Un film ammaliante per rievocare il grande scrittore russo. A Leningrado nel 1971

Si possono tenere insieme la condanna e la nostalgia, l’orrore e il rimpianto, la ferocia e l’elegia, o quanto meno l’ironia? Difficile ma ci si può provare, come dimostra Aleksey German Jr. con questo film ammaliante che rievoca la figura adorata di Sergej Dovlatov (1941-1990), grande scrittore russo metà armeno e metà ebreo (ma è la lingua a definire lo scrittore, come non si stancava di ripetere), seguendolo per sei giorni e sei notti, sette anni prima dell’esilio negli Usa.

 

Siamo ai primi di novembre dunque, nel 1971, a Leningrado nevica e bisogna sopravvivere a un sacco di cose. Alla stagnazione della società sovietica e alla depressione imperante. Ai rifiuti degli editori e al conformismo dei redattori capo, perché Dovlatov per campare collabora, violentandosi, a tristi riviste di regime. Bisogna sopravvivere alla vodka e al conformismo, come ci ricorda quel film di propaganda sul varo di una nave in cui gli operai compaiono truccati da Gogol, da Puskin o da Dostoevskij per dire sciocchezze sulla letteratura russa e i valori sovietici. Una delle tante sequenze geniali di questo film che resuscita gli umori, i colori e perfino gli odori di un mondo scomparso con la cura e quella punta di paradossale affetto che si riserva ai cari estinti impresentabili ma di rango. 

 

Anche perché l’amore, palpabile, per il seducente e malinconico Dovlatov (l’attore serbo Milan Maric) stinge su tutto ciò che lo circonda, o quasi. Le serate jazz clandestine; la moglie e la figlia, che appaiono a intermittenza; l’amico Brodskij, altro gigante destinato a emigrare, che vive doppiando film polacchi; i giardini in cui non si spacciano droghe ma libri proibiti (e Dovlatov, fingendosi un agente, terrorizza il “pusher” che gli propone Nabokov…).
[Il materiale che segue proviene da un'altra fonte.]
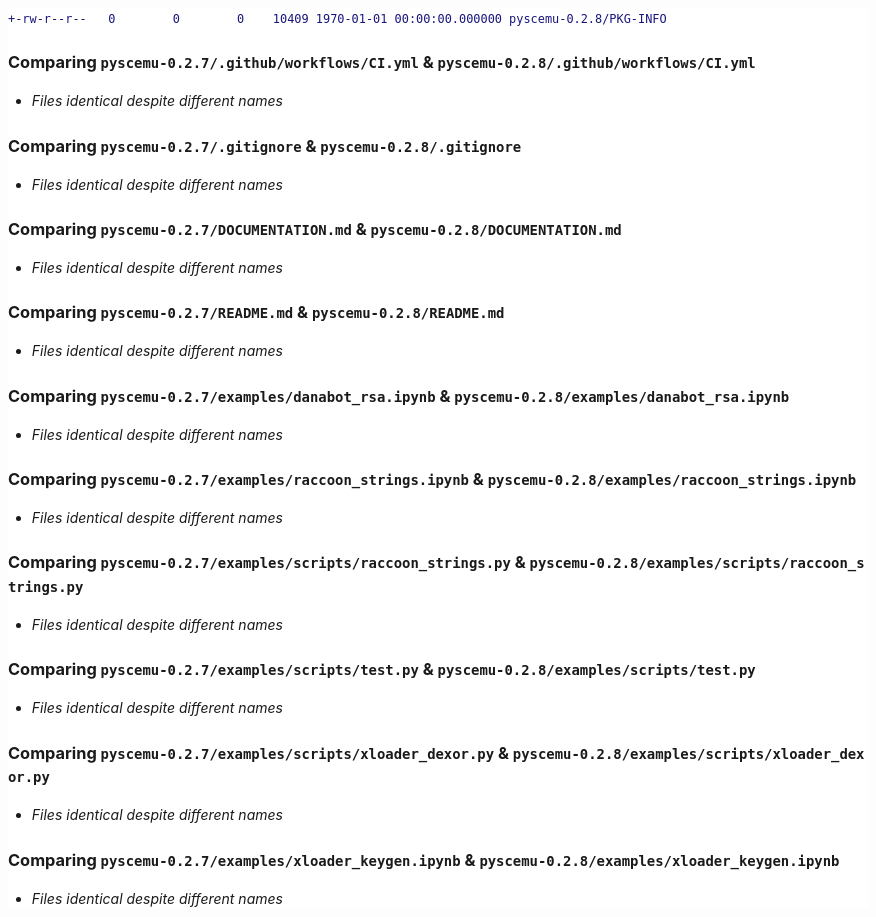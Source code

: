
 ```diff
+-rw-r--r--   0        0        0    10409 1970-01-01 00:00:00.000000 pyscemu-0.2.8/PKG-INFO
```

### Comparing `pyscemu-0.2.7/.github/workflows/CI.yml` & `pyscemu-0.2.8/.github/workflows/CI.yml`

 * *Files identical despite different names*

### Comparing `pyscemu-0.2.7/.gitignore` & `pyscemu-0.2.8/.gitignore`

 * *Files identical despite different names*

### Comparing `pyscemu-0.2.7/DOCUMENTATION.md` & `pyscemu-0.2.8/DOCUMENTATION.md`

 * *Files identical despite different names*

### Comparing `pyscemu-0.2.7/README.md` & `pyscemu-0.2.8/README.md`

 * *Files identical despite different names*

### Comparing `pyscemu-0.2.7/examples/danabot_rsa.ipynb` & `pyscemu-0.2.8/examples/danabot_rsa.ipynb`

 * *Files identical despite different names*

### Comparing `pyscemu-0.2.7/examples/raccoon_strings.ipynb` & `pyscemu-0.2.8/examples/raccoon_strings.ipynb`

 * *Files identical despite different names*

### Comparing `pyscemu-0.2.7/examples/scripts/raccoon_strings.py` & `pyscemu-0.2.8/examples/scripts/raccoon_strings.py`

 * *Files identical despite different names*

### Comparing `pyscemu-0.2.7/examples/scripts/test.py` & `pyscemu-0.2.8/examples/scripts/test.py`

 * *Files identical despite different names*

### Comparing `pyscemu-0.2.7/examples/scripts/xloader_dexor.py` & `pyscemu-0.2.8/examples/scripts/xloader_dexor.py`

 * *Files identical despite different names*

### Comparing `pyscemu-0.2.7/examples/xloader_keygen.ipynb` & `pyscemu-0.2.8/examples/xloader_keygen.ipynb`

 * *Files identical despite different names*
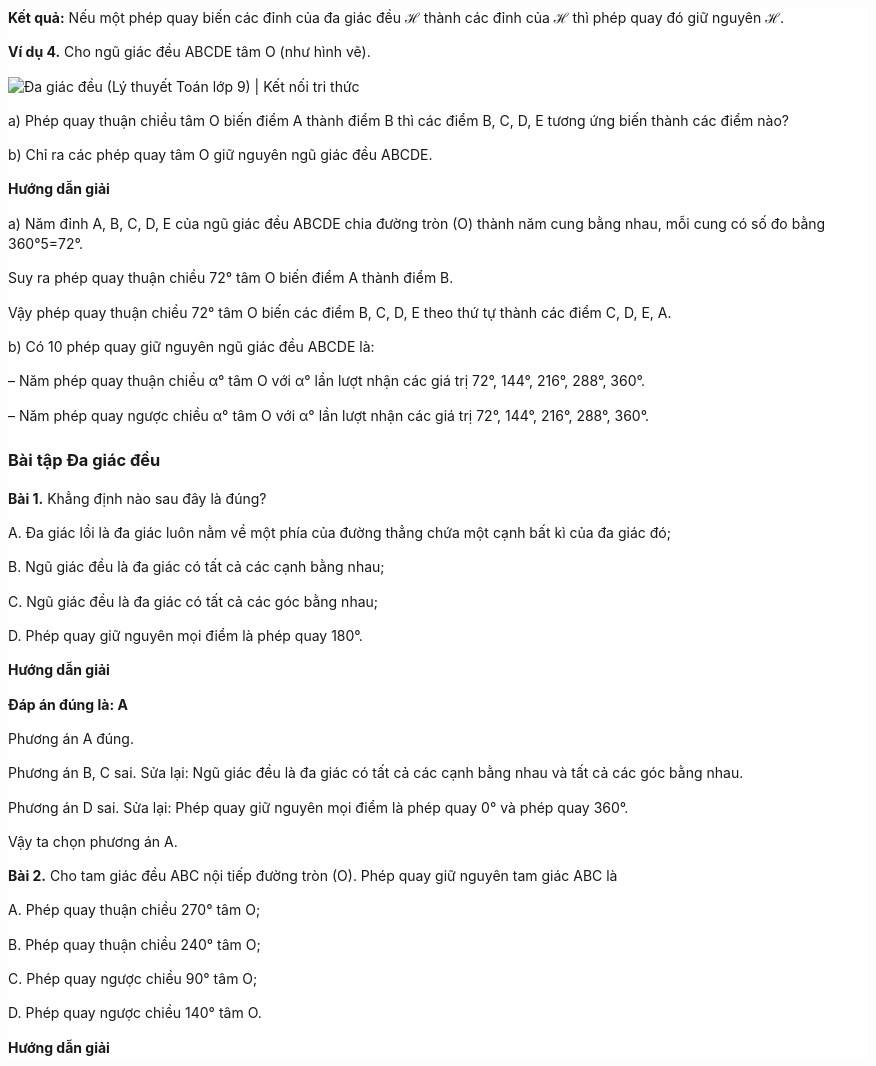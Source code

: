**Kết quả:** Nếu một phép quay biến các đỉnh của đa giác đều ℋ thành các đỉnh của ℋ thì phép quay đó giữ nguyên ℋ.

**Ví dụ 4.** Cho ngũ giác đều ABCDE tâm O (như hình vẽ).

![Đa giác đều \(Lý thuyết Toán lớp 9\) | Kết nối tri thức](https://vietjack.com/toan-9-kn/images/ly-thuyet-bai-30-da-giac-deu-233395.PNG)

a) Phép quay thuận chiều tâm O biến điểm A thành điểm B thì các điểm B, C, D, E tương ứng biến thành các điểm nào?

b) Chỉ ra các phép quay tâm O giữ nguyên ngũ giác đều ABCDE.

**Hướng dẫn giải**

a) Năm đỉnh A, B, C, D, E của ngũ giác đều ABCDE chia đường tròn (O) thành năm cung bằng nhau, mỗi cung có số đo bằng 360°5=72°.

Suy ra phép quay thuận chiều 72° tâm O biến điểm A thành điểm B.

Vậy phép quay thuận chiều 72° tâm O biến các điểm B, C, D, E theo thứ tự thành các điểm C, D, E, A.

b) Có 10 phép quay giữ nguyên ngũ giác đều ABCDE là:

– Năm phép quay thuận chiều α° tâm O với α° lần lượt nhận các giá trị 72°, 144°, 216°, 288°, 360°.

– Năm phép quay ngược chiều α° tâm O với α° lần lượt nhận các giá trị 72°, 144°, 216°, 288°, 360°.

### **Bài tập Đa giác đều**

**Bài 1.** Khẳng định nào sau đây là đúng?

A. Đa giác lồi là đa giác luôn nằm về một phía của đường thẳng chứa một cạnh bất kì của đa giác đó;

B. Ngũ giác đều là đa giác có tất cả các cạnh bằng nhau;

C. Ngũ giác đều là đa giác có tất cả các góc bằng nhau;

D. Phép quay giữ nguyên mọi điểm là phép quay 180°.

**Hướng dẫn giải**

**Đáp án đúng là: A**

Phương án A đúng.

Phương án B, C sai. Sửa lại: Ngũ giác đều là đa giác có tất cả các cạnh bằng nhau và tất cả các góc bằng nhau.

Phương án D sai. Sửa lại: Phép quay giữ nguyên mọi điểm là phép quay 0° và phép quay 360°.

Vậy ta chọn phương án A.

**Bài 2.** Cho tam giác đều ABC nội tiếp đường tròn (O). Phép quay giữ nguyên tam giác ABC là

A. Phép quay thuận chiều 270° tâm O;

B. Phép quay thuận chiều 240° tâm O;

C. Phép quay ngược chiều 90° tâm O;

D. Phép quay ngược chiều 140° tâm O.

**Hướng dẫn giải**

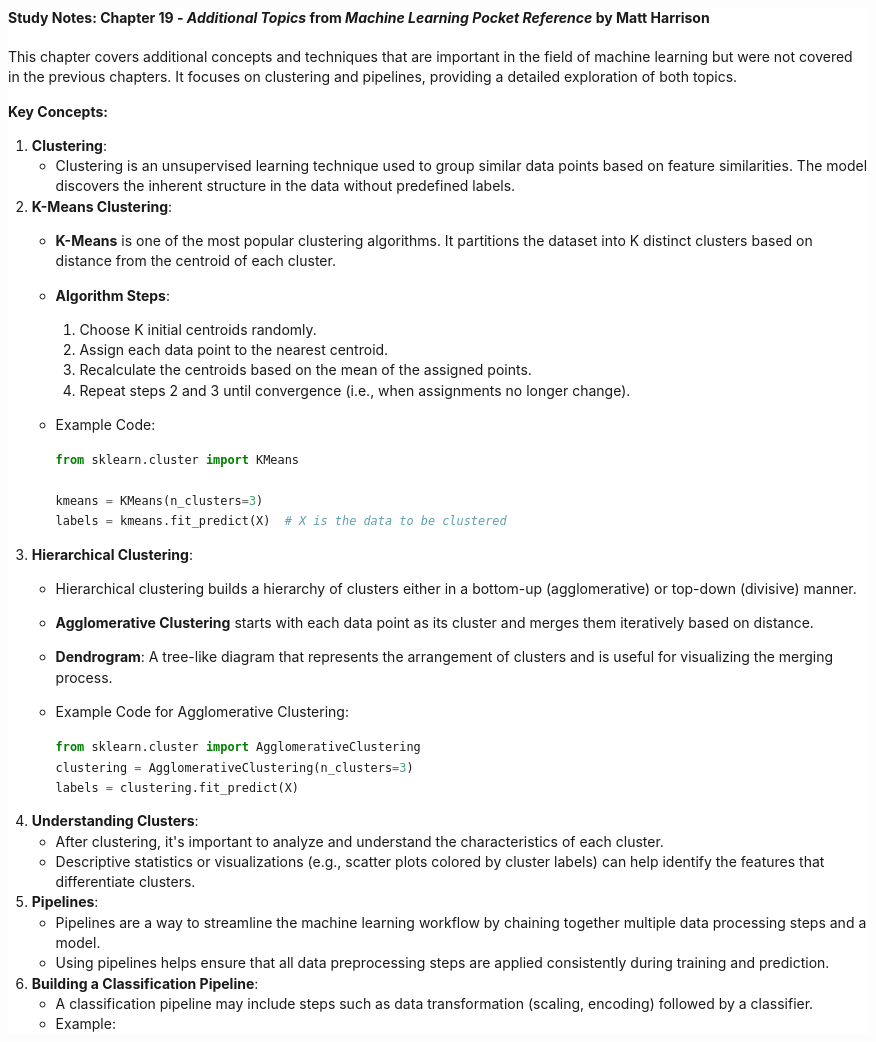 

#### Study Notes: Chapter 19 - _Additional Topics_ from _Machine Learning Pocket Reference_ by Matt Harrison

This chapter covers additional concepts and techniques that are important in the field of machine learning but were not covered in the previous chapters. It focuses on clustering and pipelines, providing a detailed exploration of both topics.

**Key Concepts:**

1. **Clustering**:
   * Clustering is an unsupervised learning technique used to group similar data points based on feature similarities. The model discovers the inherent structure in the data without predefined labels.
2. **K-Means Clustering**:
   * **K-Means** is one of the most popular clustering algorithms. It partitions the dataset into K distinct clusters based on distance from the centroid of each cluster.
   * **Algorithm Steps**:
     1. Choose K initial centroids randomly.
     2. Assign each data point to the nearest centroid.
     3. Recalculate the centroids based on the mean of the assigned points.
     4. Repeat steps 2 and 3 until convergence (i.e., when assignments no longer change).
   *   Example Code:

       ```python
       from sklearn.cluster import KMeans

       kmeans = KMeans(n_clusters=3)
       labels = kmeans.fit_predict(X)  # X is the data to be clustered
       ```
3. **Hierarchical Clustering**:
   * Hierarchical clustering builds a hierarchy of clusters either in a bottom-up (agglomerative) or top-down (divisive) manner.
   * **Agglomerative Clustering** starts with each data point as its cluster and merges them iteratively based on distance.
   * **Dendrogram**: A tree-like diagram that represents the arrangement of clusters and is useful for visualizing the merging process.
   *   Example Code for Agglomerative Clustering:

       ```python
       from sklearn.cluster import AgglomerativeClustering
       clustering = AgglomerativeClustering(n_clusters=3)
       labels = clustering.fit_predict(X)
       ```
4. **Understanding Clusters**:
   * After clustering, it's important to analyze and understand the characteristics of each cluster.
   * Descriptive statistics or visualizations (e.g., scatter plots colored by cluster labels) can help identify the features that differentiate clusters.
5. **Pipelines**:
   * Pipelines are a way to streamline the machine learning workflow by chaining together multiple data processing steps and a model.
   * Using pipelines helps ensure that all data preprocessing steps are applied consistently during training and prediction.
6. **Building a Classification Pipeline**:
   * A classification pipeline may include steps such as data transformation (scaling, encoding) followed by a classifier.
   *   Example:
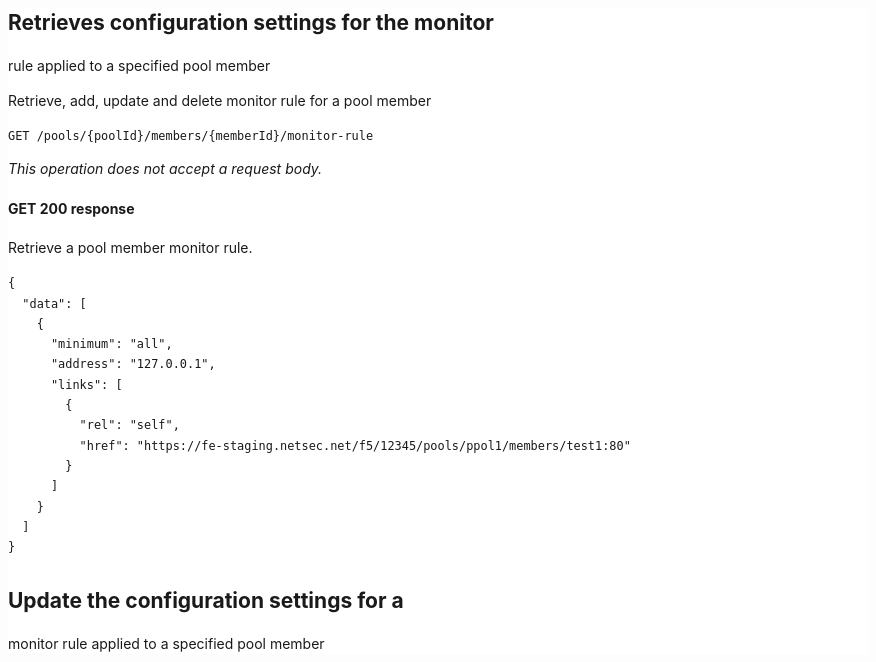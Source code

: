 						
					
				
			
        
    

		
            
                
## Retrieves configuration settings for the monitor
rule applied to a specified pool member

				
                
Retrieve, add, update and delete monitor rule for
a pool member

                
```
GET /pools/{poolId}/members/{memberId}/monitor-rule
```


			
				
*This operation does not accept a request body.*
            
            
                
					
					
						
							
								
                                
#### GET 200 response
							

							
Retrieve a pool member monitor rule.


```
{
  "data": [
    {
      "minimum": "all",
      "address": "127.0.0.1",
      "links": [
        {
          "rel": "self",
          "href": "https://fe-staging.netsec.net/f5/12345/pools/ppol1/members/test1:80"
        }
      ]
    }
  ]
}
```
							
						
					
				
			
        
                
## Update the configuration settings for a
monitor rule applied to a specified pool member
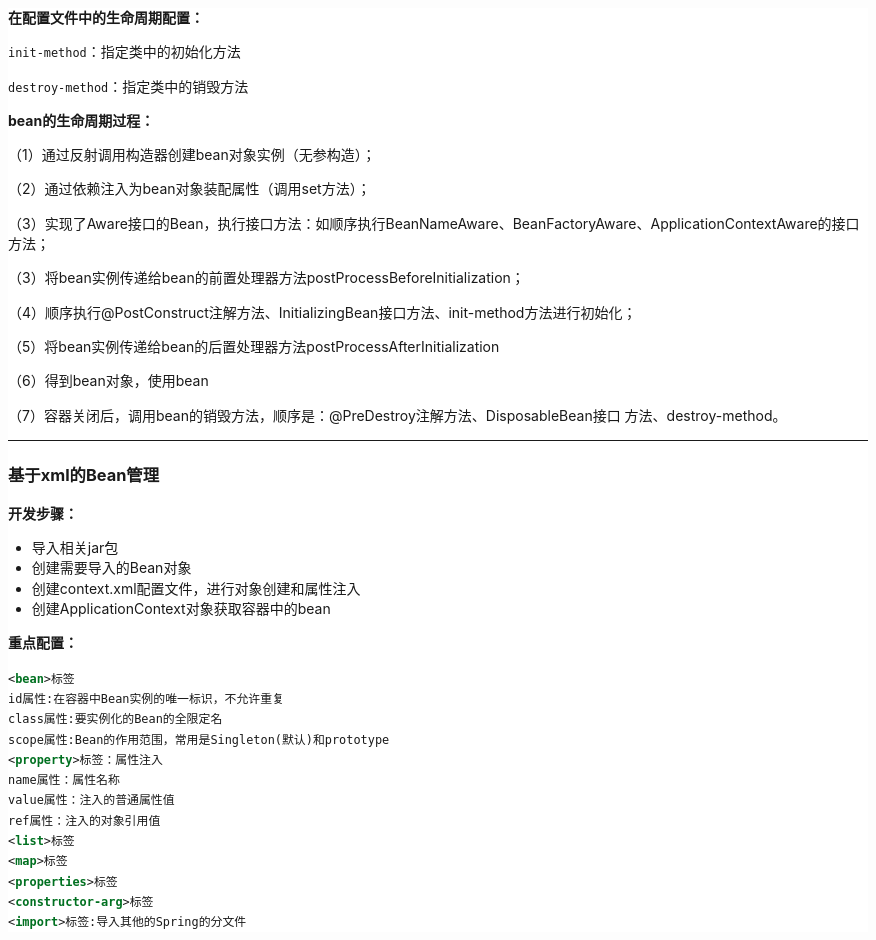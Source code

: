 **在配置文件中的生命周期配置：**

`init-method`：指定类中的初始化方法

`destroy-method`：指定类中的销毁方法



**bean的生命周期过程：**

（1）通过反射调用构造器创建bean对象实例（无参构造）；

（2）通过依赖注入为bean对象装配属性（调用set方法）；

（3）实现了Aware接口的Bean，执行接口方法：如顺序执行BeanNameAware、BeanFactoryAware、ApplicationContextAware的接口方法；

（3）将bean实例传递给bean的前置处理器方法postProcessBeforeInitialization；

（4）顺序执行@PostConstruct注解方法、InitializingBean接口方法、init-method方法进行初始化；

（5）将bean实例传递给bean的后置处理器方法postProcessAfterInitialization

（6）得到bean对象，使用bean

（7）容器关闭后，调用bean的销毁方法，顺序是：@PreDestroy注解方法、DisposableBean接口
方法、destroy-method。



---




### 基于xml的Bean管理

**开发步骤：**

* 导入相关jar包
* 创建需要导入的Bean对象
* 创建context.xml配置文件，进行对象创建和属性注入
* 创建ApplicationContext对象获取容器中的bean



**重点配置：**

```xml
<bean>标签
id属性:在容器中Bean实例的唯一标识，不允许重复
class属性:要实例化的Bean的全限定名
scope属性:Bean的作用范围，常用是Singleton(默认)和prototype
<property>标签：属性注入
name属性：属性名称
value属性：注入的普通属性值
ref属性：注入的对象引用值
<list>标签
<map>标签
<properties>标签
<constructor-arg>标签
<import>标签:导入其他的Spring的分文件
```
Intanto qualcuno si uccide per i rifiuti degli editori, qualcuno finisce male perché traffica dischi e collant con la Finlandia, dagli scavi della metro emerge un’intera classe di bambini sterminati anni prima dalle bombe naziste... Anche se su questo mondo tragico, assurdo e spesso ridicolo Dovlatov a volte passa il balsamo di un’ironia che non cade mai dall’alto, come sa chi conosce i suoi libri (tutti Sellerio), ma abbraccia un’intera epoca con compassione. La compassione sferzante dell’esule che non può vivere nel proprio mondo. Ma sa vederlo e raccontarlo come nessun altro.